Same goes for programming languages, AWS vs. Azure, blah blah blah. For some it's honey, others it's ... whatever is the opposite of honey in the metaphor. Sometimes the opened endedness is an attraction to the role (like me having an agenda to help define it) and others who are bored and don't really care and just want to code more and manage less and don't really care about the tech stack.

"pick your own" That's your call. There are extremes, sure. Let's do the Benjamin Franklin sales technique; list all the pros and cons, whichever has more pro's, do it.

Choosing React + TypeScript + Express.js + ECS + Material Design UI + Github

Pros? Everyone knows React. TypeScript is easily learned if you know JavaScript or any typed language like Java/C#. Your hiring pool is extremely large, React is still popular, and the community library/framework support is huge, with Facebook still continuing to be a consistent supporter of open source in React. Express.js, same, with tons of plugins to fix functionality and cyber needs. ECS on AWS means you can "scale with the money" to extremely high Transactions Per Second. Material Design has good documentation on UX from Google, and the components are pretty good for React. What's not to love here?
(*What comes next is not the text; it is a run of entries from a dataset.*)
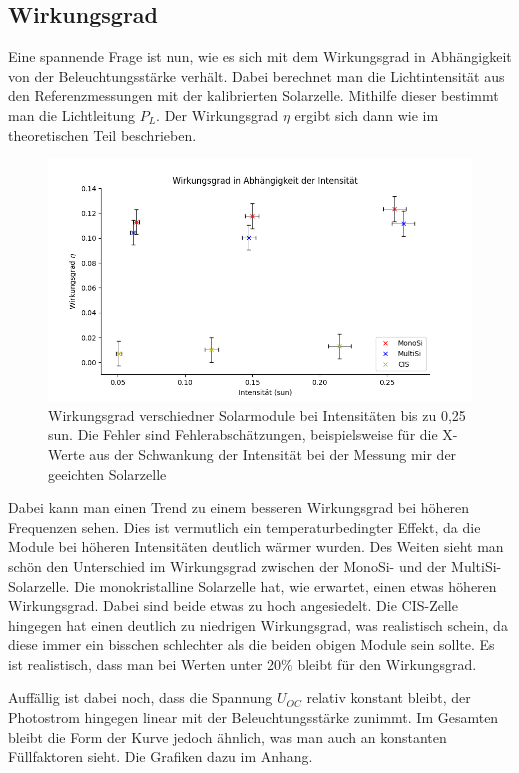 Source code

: \subsection{Wirkungsgrad}

Eine spannende Frage ist nun, wie es sich mit dem Wirkungsgrad in Abhängigkeit von der Beleuchtungsstärke verhält. 
Dabei berechnet man die Lichtintensität aus den Referenzmessungen mit der kalibrierten Solarzelle. Mithilfe dieser 
bestimmt man die Lichtleitung $P_L$. Der Wirkungsgrad $\eta$ ergibt sich dann wie im theoretischen Teil beschrieben. 

\begin{figure}[h]
    \centering
    \includegraphics[width = \linewidth]{Bilder/WirkungsgradInt.png}
    \caption{Wirkungsgrad verschiedner Solarmodule bei Intensitäten bis zu 0,25\,sun. Die Fehler sind Fehlerabschätzungen, 
    beispielsweise für die X-Werte aus der Schwankung der Intensität bei der Messung mir der geeichten Solarzelle}
\end{figure}

Dabei kann man einen Trend zu einem besseren Wirkungsgrad bei höheren Frequenzen sehen. Dies ist vermutlich ein 
temperaturbedingter Effekt, da die Module bei höheren Intensitäten deutlich wärmer wurden. Des Weiten sieht man schön den Unterschied 
im Wirkungsgrad zwischen der MonoSi- und der MultiSi-Solarzelle. Die monokristalline Solarzelle hat, wie erwartet, einen etwas höheren 
Wirkungsgrad. Dabei sind beide etwas zu hoch angesiedelt. 
Die CIS-Zelle hingegen hat einen deutlich zu niedrigen Wirkungsgrad, was realistisch schein, da diese immer ein bisschen schlechter als die beiden obigen Module 
sein sollte. Es ist realistisch, dass man bei Werten unter 20\% bleibt für den Wirkungsgrad.\

Auffällig ist dabei noch, dass die Spannung $U_{OC}$ relativ konstant bleibt, der Photostrom hingegen linear mit der Beleuchtungsstärke zunimmt. 
Im Gesamten bleibt die Form der Kurve jedoch ähnlich, was man auch an konstanten Füllfaktoren sieht. Die Grafiken dazu im Anhang.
Cons? Some only like React "with their state management philosophy" like Redux, or Easy Peasy or MobX or Context only, blah blah blah. Some still are die hard class fans. Some may be awesome Angular people any startup would be lucky to get and you're negating them because of their framework choice. Some like me who like others will see "React" in the job posting and stop reading. Maybe you don't even need a Single Page App? Maybe you actually need a website, and it'd be better using Wordpress, a SSR /Jamstack style site using Netlify. Maybe a hybrid of the two, and what you need is more of a CMS style developer who's familiar with Drupal/Wordpress/Salesforce and gets that things like SEO and page speed can help in those scenarios. React people are super diverse too, and there are many camps of "SSR only" or "UI only because state on the client is best for user" and "Do both using REMIX yay!". What diversity are we losing here by making a hard claim on React? Now... Express.js, sure, but it's a monolith. Do you really need that huge TPS ability before you've even gotten to market? What really is your new user base? Do you really need ECS? Maybe just a few serverless Lambda's + API Gateway, maybe a simple Amplify stack is good enough to get to market? How does that all work using Github when AWS has more appropriate things like Terraform/CloudFormation/SAM/CDK/Serverless?
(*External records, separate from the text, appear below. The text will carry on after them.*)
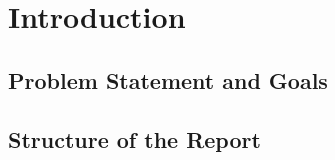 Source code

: 
\chapter{Introduction}\label{cha:Introduction}

\section{Problem Statement and Goals}\label{sec:Aufgabenstellung}

\section{Structure of the Report}\label{sec:Structure}
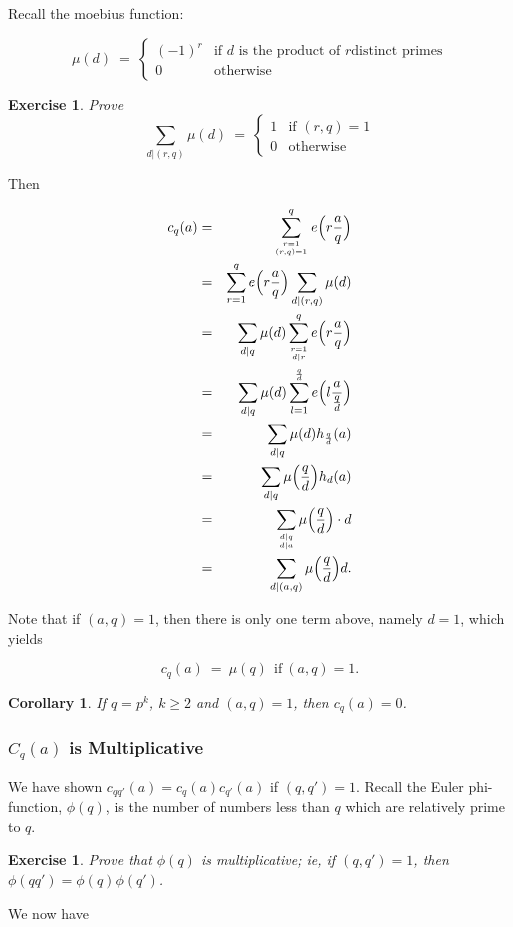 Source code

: \documentclass[12pt,letterpaper]{report}
\newcommand\be{\begin{equation}}
\newcommand\ee{\end{equation}}
\newcommand\bea{\begin{eqnarray}}
\newcommand\eea{\end{eqnarray}}
\newtheorem{cor}[thm]{Corollary}
\newtheorem{exe}[thm]{Exercise}
\newcommand{\twocase}[5]{#1 \begin{cases} #2 & \text{#3}\\ #4
&\text{#5} \end{cases}   }
\begin{document}
Recall the moebius function:

\be \twocase{\mu(d) \ = \ }{(-1)^r}{if $d$ is the product of $r$
distinct primes}{0}{otherwise} \ee

\begin{exe} Prove
\be \twocase{\sum_{d|(r,q)} \mu(d) \ = \ }{1}{if $(r,q) =
1$}{0}{otherwise} \ee
\end{exe}



Then

\bea c_q(a) &=& \sum_{r=1 \atop (r,q)=1}^q e\Big( r\frac{a}{q}
\Big) \nonumber\\ &=& \sum_{r=1}^q e\Big( r\frac{a}{q} \Big)
\sum_{d|(r,q)} \mu(d) \nonumber\\ &=& \sum_{d|q} \mu(d) \sum_{r=1
\atop d|r}^q e\Big( r\frac{a}{q} \Big) \nonumber\\ &=& \sum_{d|q}
\mu(d) \sum_{l = 1}^{\frac{q}{d}} e\Big( l\frac{a}{ \frac{q}{d}}
\Big) \nonumber\\ &=& \sum_{d|q} \mu(d) h_{\frac{q}{d}}(a)
\nonumber\\ &=& \sum_{d|q} \mu\Big( \frac{q}{d} \Big) h_d(a)
\nonumber\\ &=& \sum_{d|q \atop d|a} \mu\Big( \frac{q}{d} \Big)
\cdot d \nonumber\\ &=& \sum_{d|(a,q)} \mu\Big( \frac{q}{d}
\Big)d. \eea

Note that if $(a,q) = 1$, then there is only one term above,
namely $d = 1$, which yields

\be c_q(a) \ = \ \mu(q) \ \ \text{if} \ (a,q) = 1. \ee

\begin{cor} If $q = p^k$, $k \ge 2$ and $(a,q) = 1$, then $c_q(a)
= 0$. \end{cor}


\subsubsection{$C_q(a)$ is Multiplicative}

We have shown $c_{qq'}(a) = c_q(a)c_{q'}(a)$ if $(q,q') = 1$.
Recall the Euler phi-function, $\phi(q)$, is the number of numbers
less than $q$ which are relatively prime to $q$.

\begin{exe} Prove that $\phi(q)$ is multiplicative; ie, if
$(q,q')=1$, then $\phi(qq') = \phi(q)\phi(q')$. \end{exe}

We now have
\end{document}
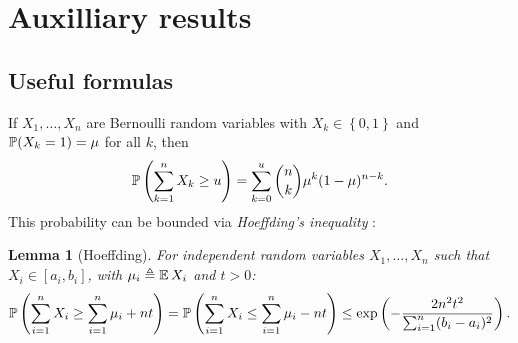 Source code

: \documentclass[a4paper]{article}
\newcommand \techreport[1]{#1}
\newcommand \ieeetrans[1]{}
\newcommand \defn {\mathrel{\triangleq}}
\renewcommand\Pr{\mathop{\mbox{\ensuremath{\mathbb{P}}}}\nolimits}
\newcommand\E{\mathop{\mbox{\ensuremath{\mathbb{E}}}}\nolimits}
\newcommand\set[1] {\left\{#1\right\}}
\theoremstyle{plain} \newtheorem{remark}{Remark}
\theoremstyle{plain} \newtheorem{definition}{Definition}
\theoremstyle{plain} \newtheorem{example}{Example}
\theoremstyle{plain} \newtheorem{assumption}{Assumption}
\theoremstyle{plain} \newtheorem{conjecture}{Conjecture}
\theoremstyle{plain} \newtheorem{theorem}{Theorem}
\theoremstyle{plain} \newtheorem{proposition}{Proposition}
\theoremstyle{plain} \newtheorem{lemma}{Lemma}
\theoremstyle{plain} \newtheorem{corollary}{Corollary}
\begin{document}
\appendix
\techreport{\section{Auxilliary results}}
\subsection{Useful formulas}
\label{sec:binomial}
If $X_1, \ldots, X_n$ are Bernoulli random variables with $X_k \in
\set{0, 1}$ and $\Pr(X_k = 1) = \mu$ for all $k$, then
\begin{equation}
  \label{eq:binomial}
  \Pr\left(\sum_{k=1}^n X_k \geq u\right)
    =
    \sum_{k=0}^{u} \binom{n}{k} \mu^k (1 - \mu)^{n-k}.
\end{equation}
This probability can be bounded via \textit{Hoeffding's inequality} \cite{Hoeffding}:
\label{sec:Hoeffding}
\begin{lemma}[Hoeffding]
  For independent random variables $X_1, \ldots, X_n$ such that
  $X_i \in [a_i, b_i]$, with  $\mu_i \defn \E X_i$ and $t>0$:
  \begin{align}
    \Pr\left(
      \sum_{i=1}^n X_i \geq \sum_{i=1}^n \mu_i + n t
    \right) 
    \ieeetrans{&}
    = \Pr\left(
      \sum_{i=1}^n X_i \leq \sum_{i=1}^n \mu_i - n t
    \right) 
    \ieeetrans{\nonumber\\&}
    \leq
    \exp\left(
      -\frac{2n^2t^2}{\sum_{i=1}^n (b_i - a_i)^2}
    \right).
    \label{eq:hoeffding}
  \end{align}
  \label{lem:hoeffding}
\end{lemma}
\iffalse
Specifically for Bernoulli trials, we can use the Chernoff-Hoeffding
bound~\cite{Hoeffding}:
\begin{lemma}[Chernoff-Hoeffding]
  For independent random variables $X_1, \ldots, X_n$ such that $X_i
  \in \{0, 1\}$, with $\E X_i = \mu$ and $t>0$:
  \begin{align}
    \Pr\Big(
      \sum_{i=1}^n \frac{X_i}{n} \geq \mu +  t
    \Big) 
    &
    \leq
    \left[
      \Big( \frac{\mu}{\mu + t} \Big)^{\mu + t}
      \hspace{-4pt}
      \Big( \frac{1 - \mu}{1 - \mu - t} \Big)^{1 - \mu - t}
    \right]^n,\notag
    \\
    \Pr\Big(
      \sum_{i=1}^n \frac{X_i}{n} \leq \mu - t
    \Big) 
    &
    \leq
    \left[
      \Big( \frac{\mu}{\mu - t} \Big)^{\mu - t}
      \hspace{-4pt}
      \Big( \frac{1 - \mu}{1 - \mu + t} \Big)^{1 - \mu + t}
    \right]^n.
    \label{eq:chernoff-hoeffding}
  \end{align}
  \label{lem:chernoff-hoeffding}
\end{lemma}
\fi
\end{document}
Here's the opposite angle using the REGAL stack:
ReScript + Elm + GraphQL + AWS Amplify/AppSync + Lambda

Pro's? Deterministic code where 90% of your bugs will be in the microservice layer (Elm + ReScript + GraphQL types ensure all your bugs are logic bugs, not runtime exceptions). Serverless, so easier to twist some knobs and scale based on price vs. the insane Unix level know how of scaling Node.js/Go/Elixir horizontally on an EC2 you'd do in ECS. Same for security; your libraries are your problem, sure, but Node.js/Python/whatever is managed by AWS; same for up time. GraphQL ensures your UI and API types are the same and the architecture can be mostly reactive, in a monorepo, but still deployed like microservices.
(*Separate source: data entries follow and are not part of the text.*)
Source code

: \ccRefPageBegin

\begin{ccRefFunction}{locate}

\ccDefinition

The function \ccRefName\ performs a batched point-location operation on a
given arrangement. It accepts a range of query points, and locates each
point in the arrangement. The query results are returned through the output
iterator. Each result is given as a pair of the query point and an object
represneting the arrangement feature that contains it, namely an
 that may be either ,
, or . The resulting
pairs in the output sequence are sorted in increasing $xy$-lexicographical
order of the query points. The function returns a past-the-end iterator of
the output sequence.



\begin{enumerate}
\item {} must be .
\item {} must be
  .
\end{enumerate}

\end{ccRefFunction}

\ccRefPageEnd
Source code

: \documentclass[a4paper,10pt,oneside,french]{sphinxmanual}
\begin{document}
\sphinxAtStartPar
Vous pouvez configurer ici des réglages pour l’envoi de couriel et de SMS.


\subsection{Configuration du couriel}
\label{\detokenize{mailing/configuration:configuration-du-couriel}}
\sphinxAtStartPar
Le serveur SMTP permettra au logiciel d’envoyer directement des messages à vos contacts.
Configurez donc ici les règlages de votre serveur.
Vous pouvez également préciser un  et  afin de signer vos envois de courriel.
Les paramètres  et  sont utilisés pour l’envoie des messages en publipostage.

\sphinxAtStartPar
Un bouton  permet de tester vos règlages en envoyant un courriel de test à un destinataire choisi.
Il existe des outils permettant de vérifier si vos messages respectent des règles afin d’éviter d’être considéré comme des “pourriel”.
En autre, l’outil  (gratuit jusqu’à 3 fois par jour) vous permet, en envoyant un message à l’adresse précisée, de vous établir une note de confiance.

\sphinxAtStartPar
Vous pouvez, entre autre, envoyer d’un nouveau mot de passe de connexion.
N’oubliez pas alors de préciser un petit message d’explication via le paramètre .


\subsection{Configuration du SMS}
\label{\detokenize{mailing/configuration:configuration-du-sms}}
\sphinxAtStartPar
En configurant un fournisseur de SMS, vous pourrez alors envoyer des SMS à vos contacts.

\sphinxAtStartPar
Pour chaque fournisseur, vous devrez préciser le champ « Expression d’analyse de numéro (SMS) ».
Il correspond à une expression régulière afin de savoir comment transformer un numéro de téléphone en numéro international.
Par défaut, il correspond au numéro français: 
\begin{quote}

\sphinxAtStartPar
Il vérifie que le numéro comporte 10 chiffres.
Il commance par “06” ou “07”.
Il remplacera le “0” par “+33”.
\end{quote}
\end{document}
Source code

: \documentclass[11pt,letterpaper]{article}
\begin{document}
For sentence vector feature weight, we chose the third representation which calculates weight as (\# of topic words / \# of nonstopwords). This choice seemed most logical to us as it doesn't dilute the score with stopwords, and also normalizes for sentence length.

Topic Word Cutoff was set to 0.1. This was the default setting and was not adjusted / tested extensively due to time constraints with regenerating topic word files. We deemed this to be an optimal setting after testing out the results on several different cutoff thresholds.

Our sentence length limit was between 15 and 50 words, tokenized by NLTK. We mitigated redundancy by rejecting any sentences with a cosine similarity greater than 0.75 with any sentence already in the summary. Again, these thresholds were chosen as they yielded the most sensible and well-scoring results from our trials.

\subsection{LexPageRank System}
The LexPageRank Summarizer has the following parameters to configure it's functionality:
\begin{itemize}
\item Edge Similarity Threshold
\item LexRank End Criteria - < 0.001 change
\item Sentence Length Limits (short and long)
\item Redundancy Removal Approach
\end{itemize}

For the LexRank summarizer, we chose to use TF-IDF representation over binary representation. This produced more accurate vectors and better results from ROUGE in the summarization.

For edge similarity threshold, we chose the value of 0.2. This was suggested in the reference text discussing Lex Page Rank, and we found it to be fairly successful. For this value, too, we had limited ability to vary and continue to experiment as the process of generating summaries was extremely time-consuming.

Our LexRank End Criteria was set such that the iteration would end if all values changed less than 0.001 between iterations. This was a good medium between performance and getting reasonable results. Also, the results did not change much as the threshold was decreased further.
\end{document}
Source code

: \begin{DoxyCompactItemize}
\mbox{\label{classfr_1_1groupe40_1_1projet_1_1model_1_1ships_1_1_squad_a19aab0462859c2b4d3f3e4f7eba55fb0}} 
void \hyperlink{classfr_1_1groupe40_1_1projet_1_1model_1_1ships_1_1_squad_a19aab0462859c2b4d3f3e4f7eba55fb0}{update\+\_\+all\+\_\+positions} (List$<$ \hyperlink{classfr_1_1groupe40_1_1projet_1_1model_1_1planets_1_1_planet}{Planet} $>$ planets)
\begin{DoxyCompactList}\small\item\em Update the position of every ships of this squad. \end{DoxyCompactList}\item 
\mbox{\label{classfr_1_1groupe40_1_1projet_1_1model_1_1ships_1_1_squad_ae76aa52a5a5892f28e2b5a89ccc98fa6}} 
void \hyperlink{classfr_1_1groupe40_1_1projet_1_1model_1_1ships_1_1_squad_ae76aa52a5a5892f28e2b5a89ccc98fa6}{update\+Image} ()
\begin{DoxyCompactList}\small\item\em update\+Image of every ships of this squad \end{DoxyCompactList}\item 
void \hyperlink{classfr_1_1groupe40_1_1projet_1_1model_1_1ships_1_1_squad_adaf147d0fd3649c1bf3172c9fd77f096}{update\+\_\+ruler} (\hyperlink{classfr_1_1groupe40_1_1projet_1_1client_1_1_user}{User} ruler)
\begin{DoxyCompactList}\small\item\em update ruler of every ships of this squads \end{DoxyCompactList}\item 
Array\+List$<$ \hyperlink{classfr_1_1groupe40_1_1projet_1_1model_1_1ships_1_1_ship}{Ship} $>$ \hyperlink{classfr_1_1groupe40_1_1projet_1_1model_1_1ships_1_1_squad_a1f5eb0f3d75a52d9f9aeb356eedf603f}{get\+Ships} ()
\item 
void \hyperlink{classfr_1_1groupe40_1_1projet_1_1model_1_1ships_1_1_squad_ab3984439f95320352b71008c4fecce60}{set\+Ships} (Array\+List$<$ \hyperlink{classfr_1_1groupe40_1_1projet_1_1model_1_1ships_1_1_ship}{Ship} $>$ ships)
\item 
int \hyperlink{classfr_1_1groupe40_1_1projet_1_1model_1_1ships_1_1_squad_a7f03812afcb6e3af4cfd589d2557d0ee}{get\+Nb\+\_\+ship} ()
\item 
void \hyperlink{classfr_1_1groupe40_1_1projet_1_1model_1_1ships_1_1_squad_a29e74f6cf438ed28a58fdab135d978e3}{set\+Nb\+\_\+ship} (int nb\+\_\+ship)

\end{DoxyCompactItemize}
Con's? Elm is super fringe. ReScript is even more fringe. Functional Programming is a minority despite the slow rise of borrowed ideas in languages. Who are you going to hire if your main dev quits? Who in this large pool would actually either know that Hipster Tech Stack OR be willing to learn it? The "hit by a bus" scenario is more scary here, but maybe that's a trade off your willing to make because your a startup and will take anyone willing to have passion behind your business idea? GraphQL is super complex because it's all about the types and resolving to those shapes. REST is super old, why not just a library like fetch and POST your JSON directly in the body? Simpler, eh? We don't about strong types early because our design changes so often, right?

Those are extremes, but you can see the nuance I hope.